WHAT THIS TASK INVOLVES: Working through the entries below, find how many lines include the string "online"; give only that number.

[Excerpts from a dataset]
__________________________________________________
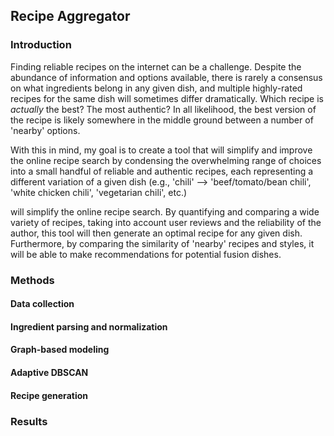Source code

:## Recipe Aggregator

### Introduction
Finding reliable recipes on the internet can be a challenge. Despite the abundance of information and options available, there is rarely a consensus on what ingredients belong in any given dish, and multiple highly-rated recipes for the same dish will sometimes differ dramatically. Which recipe is _actually_ the best? The most authentic? In all likelihood, the best version of the recipe is likely somewhere in the middle ground between a number of 'nearby' options.

With this in mind, my goal is to create a tool that will simplify and improve the online recipe search by condensing the overwhelming range of choices into a small handful of reliable and authentic recipes, each representing a different variation of a given dish (e.g., 'chili' --> 'beef/tomato/bean chili', 'white chicken chili', 'vegetarian chili', etc.)


will simplify the online recipe search. By quantifying and comparing a wide variety of recipes, taking into account user reviews and the reliability of the author, this tool will then generate an optimal recipe for any given dish. Furthermore, by comparing the similarity of 'nearby' recipes and styles, it will be able to make recommendations for potential fusion dishes.

### Methods

#### Data collection


#### Ingredient parsing and normalization


#### Graph-based modeling


#### Adaptive DBSCAN


#### Recipe generation


### Results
__________________________________________________
EXERCISE RESPONSE: 2